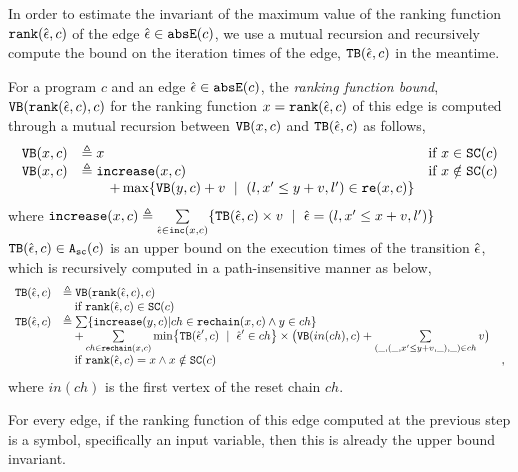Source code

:  In order to estimate the invariant of the maximum value of the ranking function $\mathtt{rank}(\hat{\mathtt{\epsilon}{}}, c)$
 of the edge $\hat{\mathtt{\epsilon}{}} \in \mathtt{abs}{\mathtt{E}}(c)$, we use a mutual recursion and recursively compute
 the bound on the iteration times of the edge, ${\mathtt{TB}}(\hat{\mathtt{\epsilon}{}}, c)$ in the meantime.
 \begin{defn}
 \label{def:ranking_bound}
 For a program $c$ and an edge $\hat{\mathtt{\epsilon}{}} \in \mathtt{abs}{\mathtt{E}}(c)$,
 the \emph{ranking function bound}, 
 ${\mathtt{VB}}(\mathtt{rank}(\hat{\mathtt{\epsilon}{}}, c), c)$ for the ranking function $x = \mathtt{rank}(\hat{\mathtt{\epsilon}{}}, c)$
 of this edge
 is computed through a mutual recursion between ${\mathtt{VB}}(x, c)$ and ${\mathtt{TB}}(\hat{\mathtt{\epsilon}{}}, c)$ as follows,
 \[ 
 \begin{array}{lll}
 \varinvar(x, c) & \triangleq x & \text{if} ~ x \in \scvar(c) \\
 \varinvar(x, c) & \triangleq \incrs(x, c) & \text{if} ~ x \notin \scvar(c) \\
 & \qquad + \max\left\{\varinvar(y, c) + v ~\mid~ (l, x' \leq y + v, l') \in \reset(x, c) \right\} &
 \end{array}
 \]
 where $\mathtt{increase}(x, c) \triangleq \sum\limits_{\hat{\mathtt{\epsilon}{}} \in \mathtt{inc}(x, c)}\{{\mathtt{TB}}(\hat{\mathtt{\epsilon}{}}, c) \times v ~\mid~ \hat{\mathtt{\epsilon}{}} = (l, x' \leq x + v, l')\}$
${\mathtt{TB}}(\hat{\mathtt{\epsilon}{}}, c) \in {\ensuremath{\mathtt{A_{sc}}}}(c)$ is an upper bound on the execution times of the transition $\hat{\mathtt{\epsilon}{}}$, which is recursively computed in a path-insensitive manner as below,
\[ 
\begin{array}{lll}
 \absclr(\absevent, c) 
 & \triangleq \varinvar(\rank(\absevent, c), c) & \\
 & \quad \text{if} ~ \rank(\absevent, c) \in \scvar(c) & \\
 \absclr(\absevent, c) 
 & \triangleq
 \sum \left\{ \incrs(y, c) | ch \in \resetchain(x, c) \land y \in ch \right\} & \\
 & \quad + 
 \sum\limits_{ch \in \resetchain(x, c)}
 \min \left\{\absclr(\absevent', c) ~\mid~ \absevent' \in ch\right\} \times 
 \big(\varinvar(in(ch), c) 
 + \sum\limits_{(\_, (\_, x' \leq y + v, \_), \_) \in ch} v \big) & \\
 & \quad \text{if} ~\rank(\absevent, c) = x \land x \notin \scvar(c) & ,
\end{array}
 \]
 where $in(ch)$ is the first vertex of the reset chain $ch$.
\end{defn}
 For every edge, if the ranking function of this edge computed at the previous step is a symbol, specifically an input variable, then this is already the upper bound invariant. 

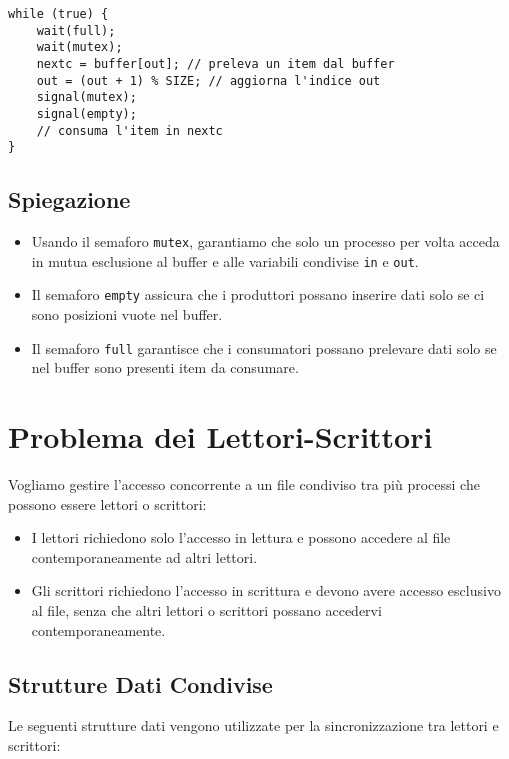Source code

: \begin{verbatim}
while (true) {
    wait(full);
    wait(mutex);
    nextc = buffer[out]; // preleva un item dal buffer
    out = (out + 1) % SIZE; // aggiorna l'indice out
    signal(mutex);
    signal(empty);
    // consuma l'item in nextc
}
\end{verbatim}

\subsection{Spiegazione}
\begin{itemize}
    \item Usando il semaforo \texttt{mutex}, garantiamo che solo un processo per volta acceda in mutua esclusione al buffer e alle variabili condivise \texttt{in} e \texttt{out}.
    \item Il semaforo \texttt{empty} assicura che i produttori possano inserire dati solo se ci sono posizioni vuote nel buffer.
    \item Il semaforo \texttt{full} garantisce che i consumatori possano prelevare dati solo se nel buffer sono presenti item da consumare.
\end{itemize}



\section{Problema dei Lettori-Scrittori}
Vogliamo gestire l'accesso concorrente a un file condiviso tra più processi che possono essere lettori o scrittori:

\begin{itemize}
    \item I lettori richiedono solo l'accesso in lettura e possono accedere al file contemporaneamente ad altri lettori.
    \item Gli scrittori richiedono l'accesso in scrittura e devono avere accesso esclusivo al file, senza che altri lettori o scrittori possano accedervi contemporaneamente.
\end{itemize}

\subsection*{Strutture Dati Condivise}
Le seguenti strutture dati vengono utilizzate per la sincronizzazione tra lettori e scrittori:

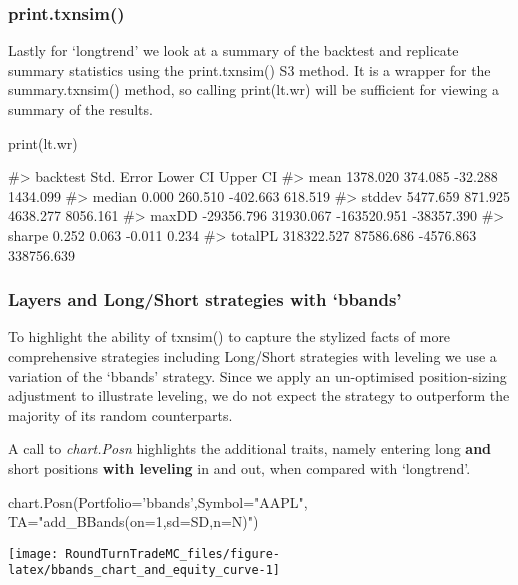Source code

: \hypertarget{print.txnsim}{%
\subsubsection{print.txnsim()}\label{print.txnsim}}

Lastly for `longtrend' we look at a summary of the backtest and
replicate summary statistics using the print.txnsim() S3 method. It is a
wrapper for the summary.txnsim() method, so calling print(lt.wr) will be
sufficient for viewing a summary of the results.

\begin{Schunk}
\begin{Sinput}
print(lt.wr)
\end{Sinput}
\begin{Soutput}
#>           backtest Std. Error    Lower CI   Upper CI
#> mean      1378.020    374.085     -32.288   1434.099
#> median       0.000    260.510    -402.663    618.519
#> stddev    5477.659    871.925    4638.277   8056.161
#> maxDD   -29356.796  31930.067 -163520.951 -38357.390
#> sharpe       0.252      0.063      -0.011      0.234
#> totalPL 318322.527  87586.686   -4576.863 338756.639
\end{Soutput}
\end{Schunk}

\hypertarget{layers-and-longshort-strategies-with-bbands}{%
\subsubsection{Layers and Long/Short strategies with
`bbands'}\label{layers-and-longshort-strategies-with-bbands}}

To highlight the ability of txnsim() to capture the stylized facts of
more comprehensive strategies including Long/Short strategies with
leveling we use a variation of the `bbands' strategy. Since we apply an
un-optimised position-sizing adjustment to illustrate leveling, we do
not expect the strategy to outperform the majority of its random
counterparts.

A call to \emph{chart.Posn} highlights the additional traits, namely
entering long \textbf{and} short positions \textbf{with leveling} in and
out, when compared with `longtrend'.

\begin{Schunk}
\begin{Sinput}
chart.Posn(Portfolio='bbands',Symbol="AAPL",
           TA="add_BBands(on=1,sd=SD,n=N)")
\end{Sinput}


\begin{center}\texttt{[image: RoundTurnTradeMC\_files/figure-latex/bbands\_chart\_and\_equity\_curve-1]} \end{center}

\end{Schunk}

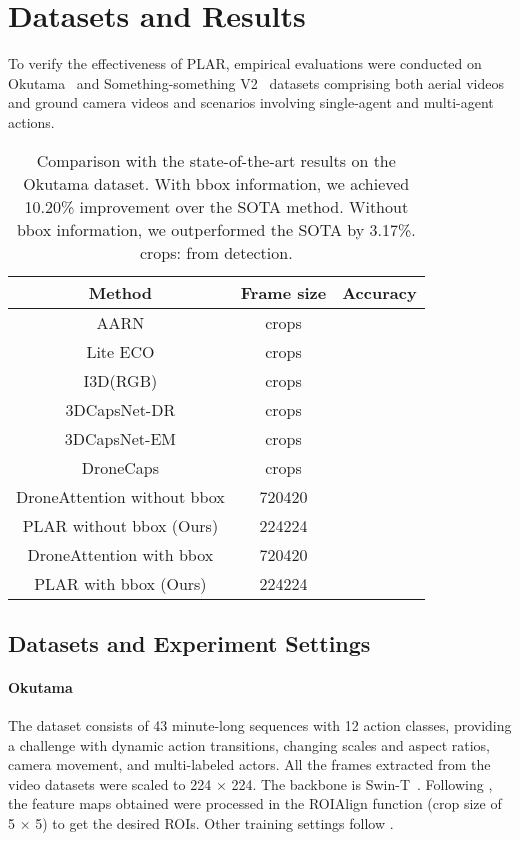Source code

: \documentclass[letterpaper, 10 pt, conference]{ieeeconf}
\begin{document}
 \section{Datasets and Results}
To verify the effectiveness of PLAR, empirical evaluations were conducted on Okutama~\cite{barekatain2017okutama} and Something-something V2~\cite{goyal2017something} datasets comprising both aerial videos and ground camera videos and scenarios involving single-agent and multi-agent actions.

\begin{table}[t]
\centering
\begin{tabular}{c c c }
\toprule
Method & Frame size  & Accuracy    \\
\midrule
AARN \cite{yang2019framework, algamdi2020dronecaps} & crops  & \\
Lite ECO \cite{zolfaghari2018eco, algamdi2020dronecaps} & crops  & \\
I3D(RGB)\cite{carreira2017quo, algamdi2020dronecaps} &  crops & \\
3DCapsNet-DR\cite{zhang2020capsnets, algamdi2020dronecaps} & crops  & \\
3DCapsNet-EM\cite{zhang2020capsnets, algamdi2020dronecaps} & crops  & \\
DroneCaps\cite{algamdi2020dronecaps} & crops  & \\
DroneAttention without bbox\cite{yadav2023droneattention} & 720420 &   \\
PLAR without bbox (Ours) & 224224 &   \\
\midrule
DroneAttention with bbox \cite{yadav2023droneattention} & 720420&   \\
PLAR with bbox (Ours) & 224224 &   \\
\bottomrule
\end{tabular}
\caption{Comparison with the state-of-the-art results on the Okutama dataset. With bbox information, we achieved 10.20\% improvement over the SOTA method. Without bbox information, we outperformed the SOTA by 3.17\%. crops: from detection.}
\label{tab:okutama}
\end{table} \subsection{Datasets and Experiment Settings}
\paragraph{Okutama~\cite{barekatain2017okutama}} The dataset consists of 43 minute-long sequences with 12 action classes, providing a challenge with dynamic action transitions, changing scales and aspect ratios, camera movement, and multi-labeled actors. All the frames extracted from the video datasets were scaled to 224 × 224. The backbone is Swin-T~\cite{liu2021swin}. Following \cite{yadav2023droneattention}, the feature maps obtained were processed in the ROIAlign function (crop size of 5 × 5) to get the desired ROIs. Other training settings follow \cite{liu2021swin}.
\end{document}
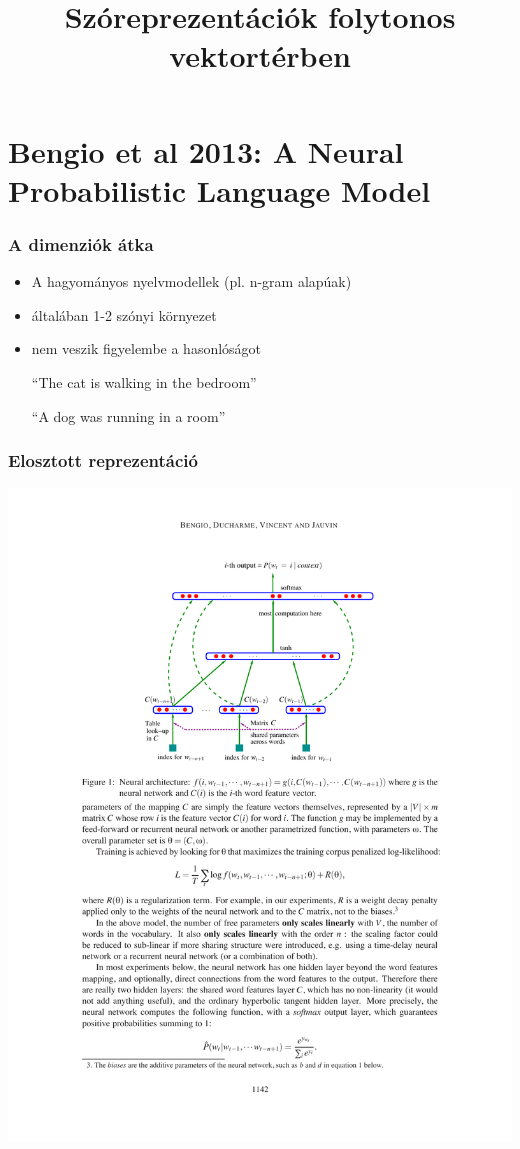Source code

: \documentclass{beamer}
\title{Szóreprezentációk folytonos vektortérben}
\begin{document}
\begin{frame}
  \titlepage
\end{frame}

\section{Bengio et al 2013: A Neural Probabilistic Language Model}
\begin{frame}
\frametitle{A dimenziók átka}
\begin{itemize}
\item A hagyományos nyelvmodellek (pl. n-gram alapúak)

\item általában 1-2 szónyi környezet

\item nem veszik figyelembe a hasonlóságot

\medskip

“The cat is walking in the bedroom” 

“A dog was running in a room”
\end{itemize}

\end{frame}

\begin{frame}
\frametitle{Elosztott reprezentáció}
\includegraphics[width=\linewidth]{bengio-neural-archtecture.pdf}
\end{frame}
\end{document}
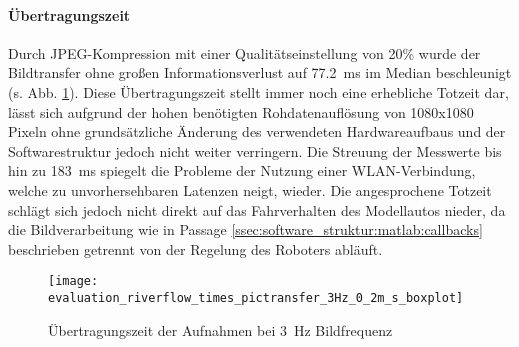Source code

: \paragraph{Übertragungszeit}
Durch JPEG-Kompression mit einer Qualitätseinstellung von 20\% wurde der Bildtransfer ohne großen Informationsverlust auf \SI{77,2}{ms} im Median beschleunigt (s. Abb. \ref{fig:evaluation:riverflow:times_pictransfer_3Hz_0_2m_s_boxplot}). Diese Übertragungszeit stellt immer noch eine erhebliche Totzeit dar, lässt sich aufgrund der hohen benötigten Rohdatenauflösung von 1080x1080 Pixeln ohne grundsätzliche Änderung des verwendeten Hardwareaufbaus und der Softwarestruktur jedoch nicht weiter verringern. Die Streuung der Messwerte bis hin zu \SI{183}{ms} spiegelt die Probleme der Nutzung einer WLAN-Verbindung, welche zu unvorhersehbaren Latenzen neigt, wieder.
Die angesprochene Totzeit schlägt sich jedoch nicht direkt auf das Fahrverhalten des Modellautos nieder, da die Bildverarbeitung wie in Passage \ref{ssec:software_struktur:matlab:callbacks} beschrieben getrennt von der Regelung des Roboters abläuft.

\begin{figure}[htbp] %
\centering
\texttt{[image: evaluation\_riverflow\_times\_pictransfer\_3Hz\_0\_2m\_s\_boxplot]}
\caption{Übertragungszeit der Aufnahmen bei \SI{3}{\hertz} Bildfrequenz}
\label{fig:evaluation:riverflow:times_pictransfer_3Hz_0_2m_s_boxplot}
\end{figure}
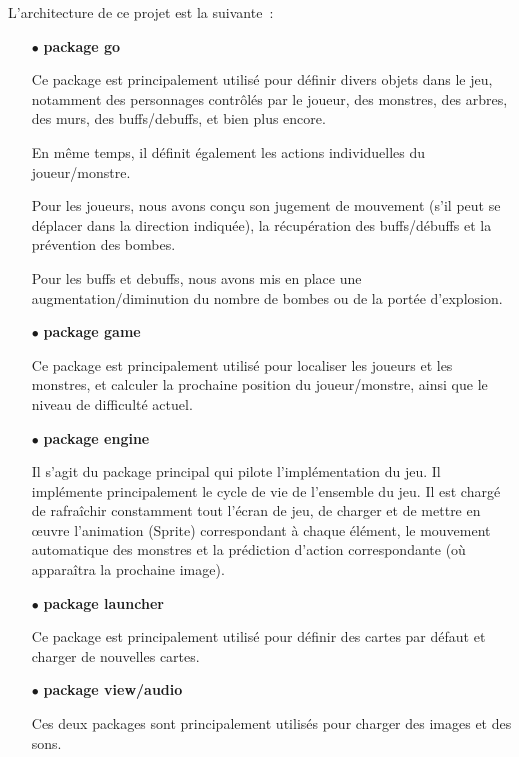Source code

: \documentclass[11pt,english]{article}
\begin{document}
\indent

L'architecture de ce projet est la suivante :

\begin{itemize}
    \item [$\bullet$] \textbf{package go}
    
    Ce package est principalement utilisé pour définir divers objets dans le jeu, notamment des personnages contrôlés par le joueur, des monstres, des arbres, des murs, des buffs/debuffs, et bien plus encore.
    
    En même temps, il définit également les actions individuelles du joueur/monstre. 

    Pour les joueurs, nous avons conçu son jugement de mouvement (s'il peut se déplacer dans la direction indiquée), la récupération des buffs/débuffs et la prévention des bombes.

    Pour les buffs et debuffs, nous avons mis en place une augmentation/diminution du nombre de bombes ou de la portée d'explosion.

    \item [$\bullet$] \textbf{package game}
    
    Ce package est principalement utilisé pour localiser les joueurs et les monstres, et calculer la prochaine position du joueur/monstre, ainsi que le niveau de difficulté actuel.

    \item [$\bullet$] \textbf{package engine}
    
    Il s'agit du package principal qui pilote l'implémentation du jeu. Il implémente principalement le cycle de vie de l’ensemble du jeu. Il est chargé de rafraîchir constamment tout l'écran de jeu, de charger et de mettre en œuvre l'animation (Sprite) correspondant à chaque élément, le mouvement automatique des monstres et la prédiction d'action correspondante (où apparaîtra la prochaine image).

    \item [$\bullet$] \textbf{package launcher}
    
    Ce package est principalement utilisé pour définir des cartes par défaut et charger de nouvelles cartes.

    \item [$\bullet$] \textbf{package view/audio}
    
    Ces deux packages sont principalement utilisés pour charger des images et des sons.
    

\end{itemize}
\end{document}
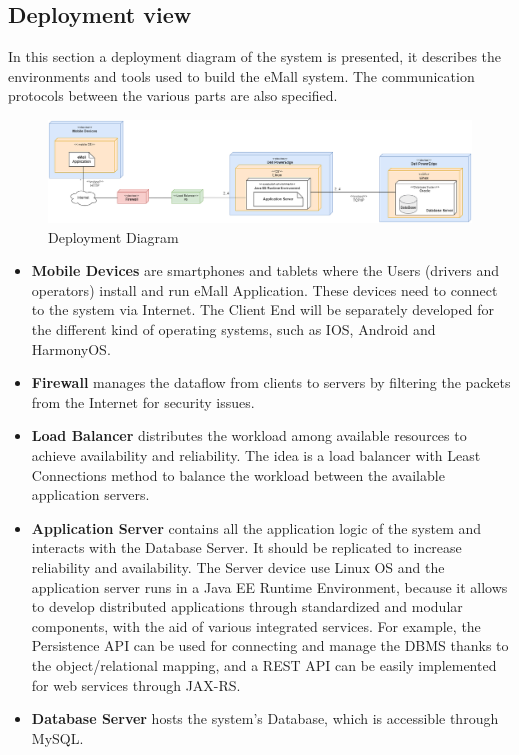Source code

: \documentclass[../main.tex]{subfiles}
\begin{document}
\newpage
\subsection{Deployment view}
In this section a deployment diagram of the system is presented, it describes the environments and tools used to build the eMall system. The communication protocols between the various parts are also specified.

\begin{figure}[H]
    \includegraphics[width=1.05\textwidth]{images/DeploymentDiagram.png}
    \caption{Deployment Diagram}
    \label{fig:deploymentDiagram}
\end{figure}

\begin{itemize}
    \item \textbf{Mobile Devices} are smartphones and tablets where the Users (drivers and operators) install and run eMall Application. These devices need to connect to the system via Internet. The Client End will be separately developed for the different kind of operating systems, such as IOS, Android and HarmonyOS.
    \item \textbf{Firewall} manages the dataflow from clients to servers by filtering the packets from the Internet for security issues.
    \item \textbf{Load Balancer} distributes the workload among available resources to achieve availability and reliability. The idea is a load balancer with Least Connections method to balance the workload between the available application servers.
    \item \textbf{Application Server} contains all the application logic of the system and interacts with the Database Server. It should be replicated to increase reliability and availability. The Server device use Linux OS and the application server runs in a Java EE Runtime Environment, because it allows to develop distributed applications through standardized and modular components, with the aid of various integrated services. For example, the Persistence API can be used for connecting and manage the DBMS thanks to the object/relational mapping, and a REST API can be easily implemented for web services through JAX-RS.
    \item \textbf{Database Server} hosts the system’s Database, which is accessible through MySQL.
\end{itemize}
\end{document}
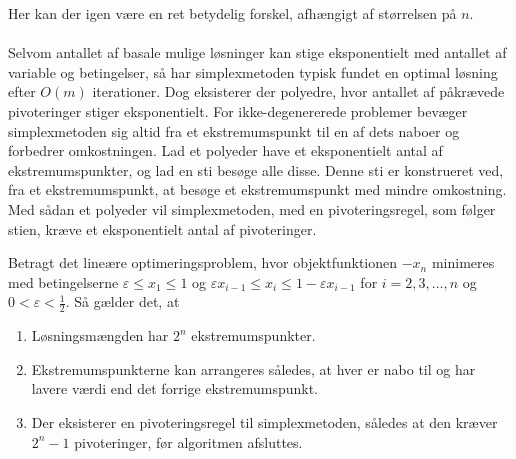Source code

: Her kan der igen være en ret betydelig forskel, afhængigt af størrelsen på $n$.\\\\
%
Selvom antallet af basale mulige løsninger kan stige eksponentielt med antallet af variable og betingelser, så har simplexmetoden typisk fundet en optimal løsning efter $O(m)$ iterationer.
Dog eksisterer der polyedre, hvor antallet af påkrævede pivoteringer  stiger eksponentielt.
For ikke-degenererede problemer bevæger simplexmetoden sig altid fra et ekstremumspunkt til en af dets naboer og forbedrer omkostningen.
Lad et polyeder have et eksponentielt antal af ekstremumspunkter, og lad en sti besøge alle disse.
Denne sti er konstrueret ved, fra et ekstremumspunkt, at besøge et ekstremumspunkt med mindre omkostning.
Med sådan et polyeder vil simplexmetoden, med en pivoteringsregel, som følger stien, kræve et eksponentielt antal af pivoteringer.
\begin{thm}{}{}
Betragt det lineære optimeringsproblem, hvor objektfunktionen $-x_n$ minimeres med betingelserne $\varepsilon \leq x_1 \leq 1$ og $\varepsilon x_{i-1} \leq x_i \leq 1 - \varepsilon x_{i-1}$ for $i = 2, 3, \ldots, n$ og $0 < \varepsilon < \frac{1}{2}$.
Så gælder det, at
%
\begin{enumerate}[label=(\alph*)]
\item Løsningsmængden har $2^n$ ekstremumspunkter.
\item Ekstremumspunkterne kan arrangeres således, at hver er nabo til og har lavere værdi end det forrige ekstremumspunkt.
\item Der eksisterer en pivoteringsregel til simplexmetoden, således at den kræver $2^n-1$ pivoteringer, før algoritmen afsluttes.
\end{enumerate}
%
\end{thm}
%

────────

ASSIGNMENT:
Nothing beyond a number is expected: count the lines of the material that hold the string "buffer".

SOLUTION TO THIS EXERCISE:
4